Florian Zwagemaker edited this page Jun 16, 2020 · 7 revisions

I get an error saying the directory is locked, what should I do?

Probably an earlier analysis crashed and/or was cancelled by the user while the pipeline was still running. You can unlock the directory by typing bash jovian --unlock.


Why are there multiple lines per taxid in the host/disease information table?

In the Virus-Host interaction database there are sometimes multiple entries for a single taxid, meaning, there are multiple known hosts. Therefore, we follow this formatting and print the different hosts on different lines.


Why doesn't the virus typing-tool accept my query?

Please see this and this issue. The short answer; they were made for Sanger sequences and are not yet able to to handle NGS datasets. This is a work-in-progress.

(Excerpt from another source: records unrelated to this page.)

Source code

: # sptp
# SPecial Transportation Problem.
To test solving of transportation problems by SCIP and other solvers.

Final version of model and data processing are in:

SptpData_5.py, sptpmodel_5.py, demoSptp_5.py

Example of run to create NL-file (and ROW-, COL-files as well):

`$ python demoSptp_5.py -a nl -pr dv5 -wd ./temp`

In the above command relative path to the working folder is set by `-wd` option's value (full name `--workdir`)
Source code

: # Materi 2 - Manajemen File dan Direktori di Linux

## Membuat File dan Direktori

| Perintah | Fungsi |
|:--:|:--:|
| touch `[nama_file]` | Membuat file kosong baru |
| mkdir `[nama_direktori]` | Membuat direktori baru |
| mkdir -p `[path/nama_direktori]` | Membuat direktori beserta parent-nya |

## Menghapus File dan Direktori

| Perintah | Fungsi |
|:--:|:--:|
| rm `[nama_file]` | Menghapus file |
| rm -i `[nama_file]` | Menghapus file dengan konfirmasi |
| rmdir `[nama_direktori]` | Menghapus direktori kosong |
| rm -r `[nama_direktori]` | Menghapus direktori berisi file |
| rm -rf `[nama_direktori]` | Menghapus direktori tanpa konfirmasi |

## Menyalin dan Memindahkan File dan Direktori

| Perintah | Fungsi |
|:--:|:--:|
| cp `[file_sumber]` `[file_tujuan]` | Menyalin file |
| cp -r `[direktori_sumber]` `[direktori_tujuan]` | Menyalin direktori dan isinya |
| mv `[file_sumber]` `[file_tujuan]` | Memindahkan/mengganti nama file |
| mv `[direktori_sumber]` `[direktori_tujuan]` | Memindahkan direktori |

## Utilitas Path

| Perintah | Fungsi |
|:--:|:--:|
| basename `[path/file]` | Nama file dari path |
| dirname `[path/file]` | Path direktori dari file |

I am missing a certain taxa of which I'm sure is in the dataset. How is that possible?

Could be due to multiple reasons. The first one being the stringency of the analysis: The current default values are quite strict, you might have filtered it away. Please try more relaxed settings, #TODO. The second being the result of the LCA analysis (Lowest Common Ancestor) putting a certain scaffold at a unexpected taxonomic level. Imagine a sequence that is homologous between (pro)phages and bacteria, the lowest common ancestor between phages and bacteria is the theoretical root of all life (i.e. root taxonomic level), so you will find it at the taxonomic level (you can try changing the bitscoreDeltaLCA: 5 to 0 in the config-file. Or you can try using the other LCA option via #TODO. It could also be a result of an erroneous entry in the used public databases, to which a scaffold then gets assigned. If it is anything other than these reasons, please let us know by making an issue.


I don't care about removing the human data, I have samples that are from other species, can I also automatically remove that?

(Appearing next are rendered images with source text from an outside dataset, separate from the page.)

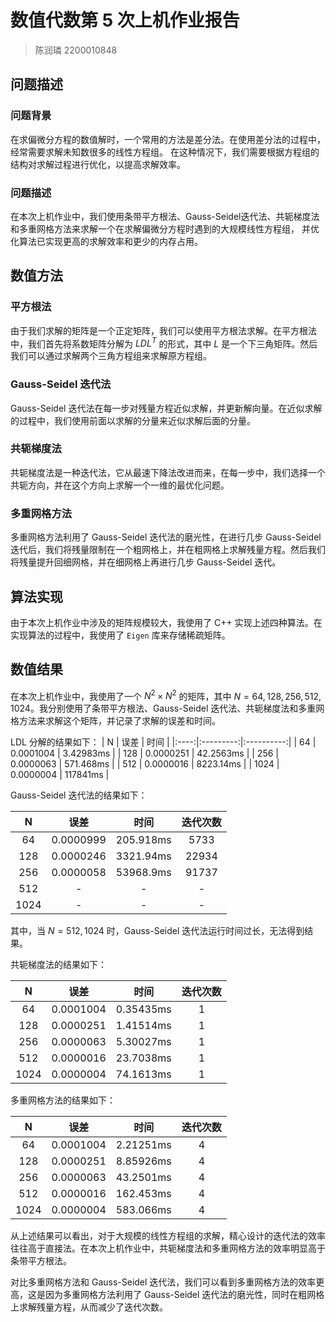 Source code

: # 数值代数第 5 次上机作业报告

> 陈润璘 2200010848

## 问题描述

### 问题背景

在求偏微分方程的数值解时，一个常用的方法是差分法。在使用差分法的过程中，经常需要求解未知数很多的线性方程组。
在这种情况下，我们需要根据方程组的结构对求解过程进行优化，以提高求解效率。

### 问题描述

在本次上机作业中，我们使用条带平方根法、Gauss-Seidel迭代法、共轭梯度法和多重网格方法来求解一个在求解偏微分方程时遇到的大规模线性方程组，
并优化算法已实现更高的求解效率和更少的内存占用。

## 数值方法

### 平方根法

由于我们求解的矩阵是一个正定矩阵，我们可以使用平方根法求解。在平方根法中，我们首先将系数矩阵分解为 $LDL^T$ 的形式，其中 $L$ 是一个下三角矩阵。然后我们可以通过求解两个三角方程组来求解原方程组。

### Gauss-Seidel 迭代法

Gauss-Seidel 迭代法在每一步对残量方程近似求解，并更新解向量。在近似求解的过程中，我们使用前面以求解的分量来近似求解后面的分量。

### 共轭梯度法

共轭梯度法是一种迭代法，它从最速下降法改进而来，在每一步中，我们选择一个共轭方向，并在这个方向上求解一个一维的最优化问题。

### 多重网格方法

多重网格方法利用了 Gauss-Seidel 迭代法的磨光性，在进行几步 Gauss-Seidel 迭代后，我们将残量限制在一个粗网格上，并在粗网格上求解残量方程。然后我们将残量提升回细网格，并在细网格上再进行几步 Gauss-Seidel 迭代。

## 算法实现

由于本次上机作业中涉及的矩阵规模较大，我使用了 C++ 实现上述四种算法。在实现算法的过程中，我使用了 `Eigen` 库来存储稀疏矩阵。

## 数值结果

在本次上机作业中，我使用了一个 $N^2 \times N^2$ 的矩阵，其中 $N = 64, 128, 256, 512, 1024$。我分别使用了条带平方根法、Gauss-Seidel 迭代法、共轭梯度法和多重网格方法来求解这个矩阵，并记录了求解的误差和时间。

LDL 分解的结果如下：
|  N   | 误差       | 时间       |
|:----:|:---------:|:----------:|
|  64  | 0.0001004 | 3.42983ms  |
| 128  | 0.0000251 | 42.2563ms  |
| 256  | 0.0000063 | 571.468ms  |
| 512  | 0.0000016 | 8223.14ms  |
| 1024 | 0.0000004 | 117841ms   |

Gauss-Seidel 迭代法的结果如下：

|  N   | 误差       | 时间       | 迭代次数   |
|:----:|:---------:|:----------:|:----------:|
|  64  | 0.0000999 | 205.918ms  | 5733       |
| 128  | 0.0000246 | 3321.94ms  | 22934      |
| 256  | 0.0000058 | 53968.9ms  | 91737      |
| 512  |   -    |   -   |    -     |
| 1024 |   -   |   -   |    -    |

其中，当 $N = 512, 1024$ 时，Gauss-Seidel 迭代法运行时间过长，无法得到结果。

共轭梯度法的结果如下：

|  N   | 误差       | 时间       | 迭代次数   |
|:----:|:---------:|:----------:|:----------:|
|  64  | 0.0001004 | 0.35435ms  | 1         |
| 128  | 0.0000251 | 1.41514ms  | 1         |
| 256  | 0.0000063 | 5.30027ms  | 1         |
| 512  | 0.0000016 | 23.7038ms  | 1         |
| 1024 | 0.0000004 | 74.1613ms  | 1         |

多重网格方法的结果如下：

|  N   | 误差       | 时间       | 迭代次数   |
|:----:|:---------:|:----------:|:----------:|
|  64  | 0.0001004 | 2.21251ms  | 4         |
| 128  | 0.0000251 | 8.85926ms  | 4         |
| 256  | 0.0000063 | 43.2501ms  | 4         |
| 512  | 0.0000016 | 162.453ms  | 4         |
| 1024 | 0.0000004 | 583.066ms  | 4         |

从上述结果可以看出，对于大规模的线性方程组的求解，精心设计的迭代法的效率往往高于直接法。在本次上机作业中，共轭梯度法和多重网格方法的效率明显高于条带平方根法。

对比多重网格方法和 Gauss-Seidel 迭代法，我们可以看到多重网格方法的效率更高，这是因为多重网格方法利用了 Gauss-Seidel 迭代法的磨光性，同时在粗网格上求解残量方程，从而减少了迭代次数。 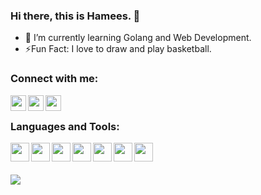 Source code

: ### Hi there, this is Hamees. 👋

<!--
**hamees-sayed/hamees-sayed** is a ✨ _special_ ✨ repository because its `README.md` (this file) appears on your GitHub profile.

Here are some ideas to get you started:
-->
- 🌱 I’m currently learning Golang and Web Development.
- ⚡Fun Fact: I love to draw and play basketball.


### Connect with me:

[<img src="https://i.pinimg.com/564x/28/90/ba/2890bac9ba41e52707f36268231dfe9e.jpg" align="left"  width="25px">](https://twitter.com/HameesSayed2)
[<img src="https://i.pinimg.com/564x/a1/9c/a4/a19ca4f554614d7224f44db7798db87b.jpg" align="left" width="25px">](https://www.linkedin.com/in/hamees-sayed-316b4219a/)
[<img src="https://i.pinimg.com/564x/58/a2/be/58a2bec02ecb40d12e507e2a212c46c6.jpg" align="left" width="25px">](https://www.instagram.com/hameessayed2003/?hl=en)

<br/>

### Languages and Tools:

<img src="https://i.pinimg.com/564x/ca/1f/74/ca1f746d6f232f87fca4e4d94ef6f3ab.jpg" align="left" width="30px">
<img src="https://i.pinimg.com/564x/f7/a4/83/f7a483ddf1a71154bfc8eee6eb20ec02.jpg" align="left" width="30px">
<img src="https://rustacean.net/assets/rustacean-flat-happy.svg" align="left" width="30px">
<img src="https://i.pinimg.com/564x/e9/94/61/e99461fdd5b3db8bdb3081d8acf5e524.jpg" align="left" width="30px">
<img src="https://i.pinimg.com/564x/5b/46/6b/5b466b71e1cc4b9cf6ff3361c0e976c3.jpg" align="left" width="30px">
<img src="https://www.mirantis.com/wp-content/uploads/2021/09/k8s-logo-ft-blog-image.png" align="left" width="30px">
<img src="https://knative.dev/docs/images/logo/rgb/knative-logo-rgb.png" align="left" width="30px">

<br/>
<br/>
<br/>

<img src="https://github-readme-stats.vercel.app/api?username=hamees-sayed&show_icons=true&theme=tokyonight" align="left" />



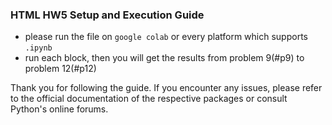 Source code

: 
### HTML HW5 Setup and Execution Guide

- please run the file on `google colab` or every platform which supports `.ipynb`
- run each block, then you will get the results from problem 9(#p9) to problem 12(#p12)

Thank you for following the guide. If you encounter any issues, please refer to the official documentation of the respective packages or consult Python's online forums.



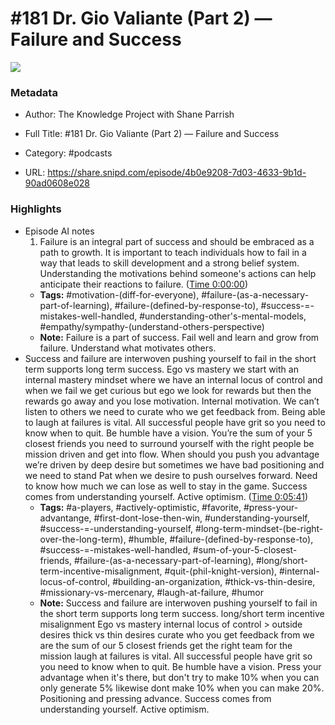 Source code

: # #181 Dr. Gio Valiante (Part 2) —  Failure and Success

![](https://wsrv.nl/?url=https%3A%2F%2Fstatic.libsyn.com%2Fp%2Fassets%2F5%2F9%2F0%2F7%2F590730c5f73a2ccebafc7308ab683e82%2Fknowledge-project-small.png&w=100&h=100)

### Metadata

- Author: The Knowledge Project with Shane Parrish
- Full Title: #181 Dr. Gio Valiante (Part 2) —  Failure and Success
- Category: #podcasts



- URL: https://share.snipd.com/episode/4b0e9208-7d03-4633-9b1d-90ad0608e028

### Highlights

- Episode AI notes
  1. Failure is an integral part of success and should be embraced as a path to growth. It is important to teach individuals how to fail in a way that leads to skill development and a strong belief system. Understanding the motivations behind someone's actions can help anticipate their reactions to failure. ([Time 0:00:00](https://share.snipd.com/episode-takeaways/194d055a-a37a-4c0d-b984-ab24d51fc163))
    - **Tags:** #motivation-(diff-for-everyone), #failure-(as-a-necessary-part-of-learning), #failure-(defined-by-response-to), #success-=-mistakes-well-handled, #understanding-other's-mental-models, #empathy/sympathy-(understand-others-perspective)
    - **Note:** Failure is a part of success. Fail well and learn and grow from failure. Understand what motivates others.
- Success and failure are interwoven pushing yourself to fail in the short term supports long term success. Ego vs mastery we start with an internal mastery mindset where we have an internal locus of control and when we fail we get curious but ego we look for rewards but then the rewards go away and you lose motivation. Internal motivation. We can’t listen to others we need to curate who we get feedback from. Being able to laugh at failures is vital. All successful people have grit so you need to know when to quit. Be humble have a vision. You’re the sum of your 5 closest friends you need to surround yourself with the right people be mission driven and get into flow. When should you push you advantage we’re driven by deep desire but sometimes we have bad positioning and we need to stand Pat when we desire to push ourselves forward. Need to know how much we can lose as well to stay in the game. Success comes from understanding yourself. Active optimism. ([Time 0:05:41](https://share.snipd.com/snip/985a8bda-2144-49eb-a875-1334cc8cc3af))
    - **Tags:** #a-players, #actively-optimistic, #favorite, #press-your-advantange, #first-dont-lose-then-win, #understanding-yourself, #success-=-understanding-yourself, #long-term-mindset-(be-right-over-the-long-term), #humble, #failure-(defined-by-response-to), #success-=-mistakes-well-handled, #sum-of-your-5-closest-friends, #failure-(as-a-necessary-part-of-learning), #long/short-term-incentive-misalignment, #quit-(phil-knight-version), #internal-locus-of-control, #building-an-organization, #thick-vs-thin-desire, #missionary-vs-mercenary, #laugh-at-failure, #humor
    - **Note:** Success and failure are interwoven pushing yourself to fail in the short term supports long term success. long/short term incentive misalignment
      Ego vs mastery internal locus of control > outside desires thick vs thin desires
      curate who you get feedback from we are the sum of our 5 closest friends get the right team for the mission laugh at failures is vital.
      All successful people have grit so you need to know when to quit. Be humble have a vision.
      Press your advantage when it's there, but don't try to make 10% when you can only generate 5% likewise dont make 10% when you can make 20%. Positioning and pressing advance.
      Success comes from understanding yourself. Active optimism.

Yes. Although we focus on patient-privacy since it was developed for clinical samples, you can enter any reference sequence you like. You can do that by changing background_ref: /path/to/file/genome.fa into the location of your desired background removal organisms in the config-file. The only limitations are that it is a fasta file and that is indexed via bowtie2, although this latter process will be automated in a future version.


How can some scaffolds still be assigned to Homo sapiens? I thought Jovian removed human data?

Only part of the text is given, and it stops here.